Hiroshima minimized “the atom bomb by treating it as though it belonged to the familiar order of catastrophes – fire, flood, earthquake – which we have always had with us and which offer to the journalist…an unparalleled wealth of human interest stories, examples of the marvelous, and true-life narratives of incredible escapes.”
- Mary McCarthy, writer, quoted in Yavenditti, “John Hersey”

As Mrs. Nakamura stood watching her neighbor, everything flashed whiter than any white she had ever seen. She did not notice what happened to the man next door; the reflex of a mother set her in motion toward her children. She had taken a single step (the house was 1,350 yards, or three-quarters of a mile, from the center of the explosion) when something picked her up and she seemed to fly into the next room over the raised sleeping platform, pursued by parts of her house. (Hiroshima, pp. 12 – 13)
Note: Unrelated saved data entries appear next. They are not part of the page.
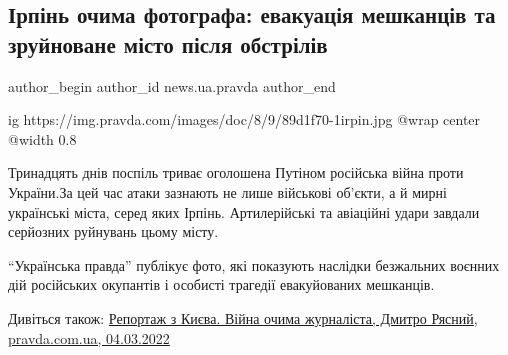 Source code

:  
 
 
 
 
 
\subsection{Ірпінь очима фотографа: евакуація мешканців та зруйноване місто після обстрілів}
\label{sec:09_03_2022.stz.news.ua.pravda.1.irpen}
 
\ifcmt
 author_begin
   author_id news.ua.pravda
 author_end
\fi

\ifcmt
  ig https://img.pravda.com/images/doc/8/9/89d1f70-1irpin.jpg
  @wrap center
  @width 0.8
\fi

\begin{zznagolos}
Тринадцять днів поспіль триває оголошена Путіном російська війна проти
України.За цей час атаки зазнають не лише військові об'єкти, а й мирні
українські міста, серед яких Ірпінь. Артилерійські та авіаційні удари завдали
серйозних руйнувань цьому місту.

\enquote{Українська правда} публікує фото, які показують наслідки безжальних
воєнних дій російських окупантів і особисті трагедії евакуйованих мешканців.
\end{zznagolos}

Дивіться також: \href{https://www.pravda.com.ua/articles/2022/03/4/7328163/}{%
Репортаж з Києва. Війна очима журналіста, Дмитро Рясний, pravda.com.ua, 04.03.2022}









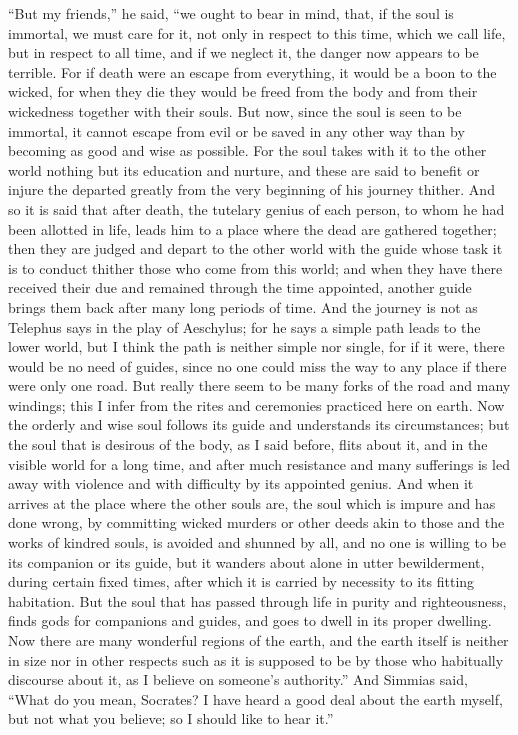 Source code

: \documentclass[letterpaper,12pt]{article}
\newcommand{\stephpag}[1]{\marginnote{\small\itshape\fontfamily{ppl}\selectfont #1}}
\begin{document}
\begin{drama}
``But my friends,'' he said, ``we ought to bear in mind, \stephpag{c} that, if the soul is immortal, we must care for it, not only in respect to this time, which we call life, but in respect to all time, and if we neglect it, the danger now appears to be terrible. For if death were an escape from everything, it would be a boon to the wicked, for when they die they would be freed from the body and from their wickedness together with their souls. But now, since the soul is seen to be immortal, it cannot escape \stephpag{d} from evil or be saved in any other way than by becoming as good and wise as possible. For the soul takes with it to the other world nothing but its education and nurture, and these are said to benefit or injure the departed greatly from the very beginning of his journey thither. And so it is said that after death, the tutelary genius of each person, to whom he had been allotted in life, leads him to a place where the dead are gathered together; then they are judged and depart to the other world \stephpag{e} with the guide whose task it is to conduct thither those who come from this world; and when they have there received their due and remained through the time appointed, another guide brings them back after many long periods of time. And the journey is not as Telephus says in the play of Aeschylus; \stephpag{108 a} for he says a simple path leads to the lower world, but I think the path is neither simple nor single, for if it were, there would be no need of guides, since no one could miss the way to any place if there were only one road. But really there seem to be many forks of the road and many windings; this I infer from the rites and ceremonies practiced here on earth. Now the orderly and wise soul follows its guide and understands its circumstances; but the soul that is desirous of the body, as I said before, flits about it, and in the visible world for a long time, \stephpag{b} and after much resistance and many sufferings is led away with violence and with difficulty by its appointed genius. And when it arrives at the place where the other souls are, the soul which is impure and has done wrong, by committing wicked murders or other deeds akin to those and the works of kindred souls, is avoided and shunned by all, and no one is willing to be its companion or its guide, \stephpag{c} but it wanders about alone in utter bewilderment, during certain fixed times, after which it is carried by necessity to its fitting habitation. But the soul that has passed through life in purity and righteousness, finds gods for companions and guides, and goes to dwell in its proper dwelling. Now there are many wonderful regions of the earth, and the earth itself is neither in size nor in other respects such as it is supposed to be by those who habitually discourse about it, as I believe on someone's authority.'' \stephpag{d} And Simmias said, ``What do you mean, Socrates? I have heard a good deal about the earth myself, but not what you believe; so I should like to hear it.''
 

\end{drama}
\end{document}
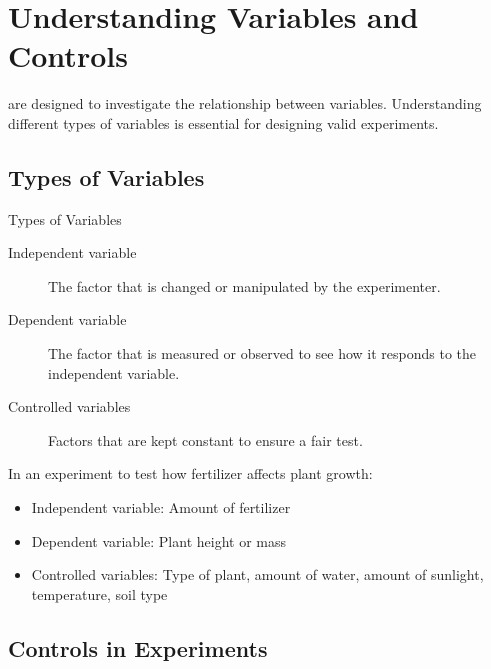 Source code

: \section{Understanding Variables and Controls}

 are designed to investigate the relationship between variables. Understanding different types of variables is essential for designing valid experiments.

\subsection{Types of Variables}

\begin{keyconcept}{Types of Variables}
\begin{description}
    \item[Independent variable] The factor that is changed or manipulated by the experimenter.
    \item[Dependent variable] The factor that is measured or observed to see how it responds to the independent variable.
    \item[Controlled variables] Factors that are kept constant to ensure a fair test.
\end{description}
\end{keyconcept}


\begin{example}
In an experiment to test how fertilizer affects plant growth:
\begin{itemize}
    \item Independent variable: Amount of fertilizer
    \item Dependent variable: Plant height or mass
    \item Controlled variables: Type of plant, amount of water, amount of sunlight, temperature, soil type
\end{itemize}
\end{example}

\subsection{Controls in Experiments}

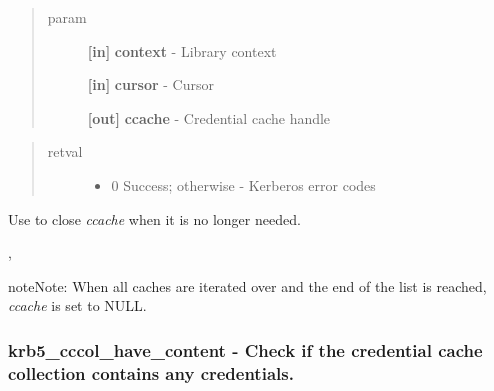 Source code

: \documentclass[letterpaper,10pt,english]{sphinxmanual}
\begin{document}
\begin{quote}\begin{description}
\item[{param}] \leavevmode
\textbf{{[}in{]}} \textbf{context} - Library context

\textbf{{[}in{]}} \textbf{cursor} - Cursor

\textbf{{[}out{]}} \textbf{ccache} - Credential cache handle

\end{description}\end{quote}
\begin{quote}\begin{description}
\item[{retval}] \leavevmode\begin{itemize}
\item {} 
0   Success; otherwise - Kerberos error codes

\end{itemize}

\end{description}\end{quote}

Use {\hyperref[appdev/refs/api/krb5_cc_close:krb5_cc_close]{}} to close \emph{ccache} when it is no longer needed.




{\hyperref[appdev/refs/api/krb5_cccol_cursor_new:krb5_cccol_cursor_new]{}} , {\hyperref[appdev/refs/api/krb5_cccol_cursor_free:krb5_cccol_cursor_free]{}}



\begin{notice}{note}{Note:}
When all caches are iterated over and the end of the list is reached, \emph{ccache} is set to NULL.
\end{notice}


\subsubsection{krb5\_cccol\_have\_content -  Check if the credential cache collection contains any credentials.}
\label{appdev/refs/api/krb5_cccol_have_content:krb5-cccol-have-content-check-if-the-credential-cache-collection-contains-any-credentials}\label{appdev/refs/api/krb5_cccol_have_content::doc}

\begin{fulllineitems}
\label{appdev/refs/api/krb5_cccol_have_content:krb5_cccol_have_content}
\end{fulllineitems}
\end{document}
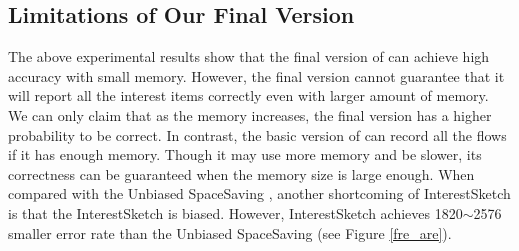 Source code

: \presub 
\subsection{Limitations of Our Final Version} %
\label{eva_def}

The above experimental results show that the final version of \sketchname{} can achieve high accuracy with small memory. However, the final version cannot guarantee that it will report all the interest items correctly even with larger amount of memory. We can only claim that as the memory increases, the final version has a higher probability to be correct. In contrast, the basic version of \sketchname{} can record all the flows if it has enough memory. Though it may use more memory and be slower, its correctness can be guaranteed when the memory size is large enough.
When compared with the Unbiased SpaceSaving \cite{unbiasedsketch}, another shortcoming of InterestSketch is that the InterestSketch is biased.
However, InterestSketch achieves 1820$\sim$2576 smaller error rate than the Unbiased SpaceSaving (see Figure \ref{fre_are}).
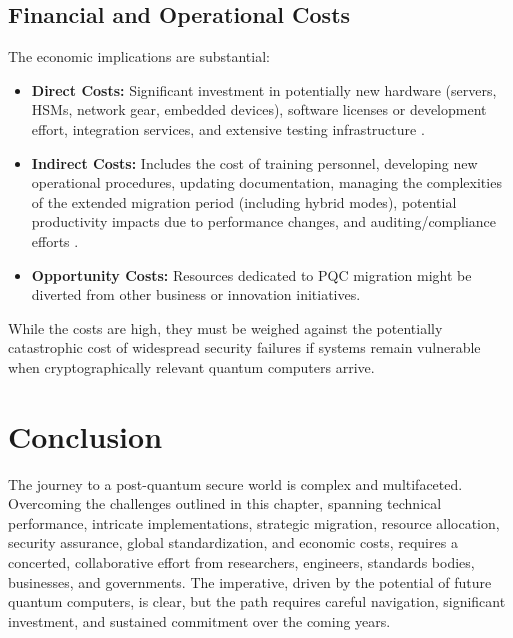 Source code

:\subsection{Financial and Operational Costs}\label{subsec:financial_ch7_rev}
The economic implications are substantial:
\begin{itemize}
    \item \textbf{Direct Costs:} Significant investment in potentially new hardware (servers, HSMs, network gear, embedded devices), software licenses or development effort, integration services, and extensive testing infrastructure \parencite{pqc_economic_impact_finance}.
    \item \textbf{Indirect Costs:} Includes the cost of training personnel, developing new operational procedures, updating documentation, managing the complexities of the extended migration period (including hybrid modes), potential productivity impacts due to performance changes, and auditing/compliance efforts \parencite{pqc_economic_impact_healthcare}.
    \item \textbf{Opportunity Costs:} Resources dedicated to PQC migration might be diverted from other business or innovation initiatives.
\end{itemize}
While the costs are high, they must be weighed against the potentially catastrophic cost of widespread security failures if systems remain vulnerable when cryptographically relevant quantum computers arrive.

\section{Conclusion}
The journey to a post-quantum secure world is complex and multifaceted. Overcoming the challenges outlined in this chapter, spanning technical performance, intricate implementations, strategic migration, resource allocation, security assurance, global standardization, and economic costs, requires a concerted, collaborative effort from researchers, engineers, standards bodies, businesses, and governments. The imperative, driven by the potential of future quantum computers, is clear, but the path requires careful navigation, significant investment, and sustained commitment over the coming years.

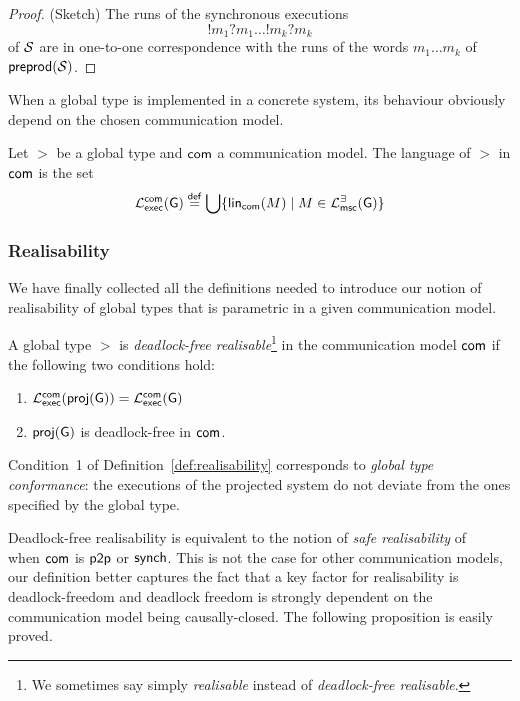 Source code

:\begin{proof}(Sketch)
    The runs of the synchronous executions $$!m_1?m_1\ldots!m_k?m_k$$ of $\cfsms$ are in one-to-one correspondence with the 
    runs of the words $m_1\ldots m_k$ of $\preproductof{\cfsms}$.
\end{proof}

When a global type is implemented in a concrete system, its behaviour obviously depend on the chosen communication model. 

\begin{definition}\label{def:global-type-language}
    Let $\gt$ be a global type and $\acommunicationmodel$ a communication model. 
    The language of $\gt$ in $\acommunicationmodel$ is the set
    $$
    \executionsof{\gt}{\acommunicationmodel}\eqdef
    \bigcup\{\linearizationsof{M}{\acommunicationmodel}\mid M\in\existentialmsclanguageof{\gt}\}
    $$
\end{definition}


\subsubsection*{Realisability}\label{sec:realisability}

We have finally  collected all the definitions needed to introduce our notion of realisability
of global types that is parametric in a given communication model.
\begin{definition}\label{def:realisability}
    A global type $\gt$ is \emph{deadlock-free realisable}\footnote{We sometimes say simply \emph{realisable} instead of \emph{deadlock-free realisable}.}
    in the communication model
    $\acommunicationmodel$
    if the following two conditions hold:
    \begin{enumerate}
    \item $\executionsof{\projectionof{\gt}}{\acommunicationmodel} = 
                \executionsof{\gt}{\acommunicationmodel}$
    \item $\projectionof{\gt}$ is deadlock-free in $\acommunicationmodel$.
    \end{enumerate}
\end{definition}

Condition~1 of Definition~\ref{def:realisability} corresponds to  \emph{global type conformance}: the executions of the projected system do not 
deviate from the ones specified by the global type.


Deadlock-free realisability is equivalent to the notion of 
\emph{safe realisability} of ~\cite{DBLP:journals/tcs/AlurEY05} 
when $\acommunicationmodel$ is $\ppmodel$ or $\synchmodel$.
This is not the case for other communication models, our definition better captures the fact that a key factor for 
realisability is deadlock-freedom and deadlock freedom is strongly dependent on the communication model being causally-closed. The following proposition is easily proved.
Everything fell, and Miss Sasaki lost consciousness. The ceiling dropped suddenly and the wooden floor above collapsed in splinters and the people up there came down and the roof above them gave way; but principally and first of all, the bookcases right behind her swooped forward and the contents threw her down, with her left leg horribly twisted and breaking underneath her. There, in the tin factory, in the first moment of the atomic age, a human being was crushed by books. (Hiroshima, p. 23)

Those victims who were able to worry at all about what had happened thought of it and discussed it in more primitive, childish terms – gasoline sprinkled from an airplane, maybe, or some combustible gas, or a big cluster of incendiaries, or the work of parachutists; but, even if they had known the truth, most of them were too busy or too weary or too badly hurt to care that they were the objects of the first great experiment in the use of atomic power, which (as the voices on the short-wave shouted) no country except the United States, with its industrial know-how, its willingness to throw two billion gold dollars into an important wartime gamble, could possibly have developed. (Hiroshima, pp. 65-66)


Mein Flügel ist zum Schwung bereit,
ich kehrte gern zurück,
denn blieb ich auch lebendige Zeit,
ich hätte wenig Glück.

Gerherd Scholem,
‘Gruss vom Angelus’

My wing is ready for flight,
I would like to turn back.
If I stayed timeless time,
I would have little luck.

A Klee painting named ‘Angelus Novus’ shows an angel looking as though he is about to move away from something he is fixedly contemplating. His eyes are staring, his mouth is open, his wings are spread. This is how one pictures the angel of history. His face is turned toward the past. Where we perceive a chain of events, he sees one single catastrophe which keeps piling wreckage and hurls it in front of his feet. The angel would like to stay, awaken the dead, and make whole what has been smashed. But a storm is blowing in from Paradise; it has got caught in his wings with such a violence that the angel can no longer close them. The storm irresistibly propels him into the future to which his back is turned, while the pile of debris before him grows skyward. This storm is what we call progress.

Walter Benjamin, from "Theses on the Philosophy of History"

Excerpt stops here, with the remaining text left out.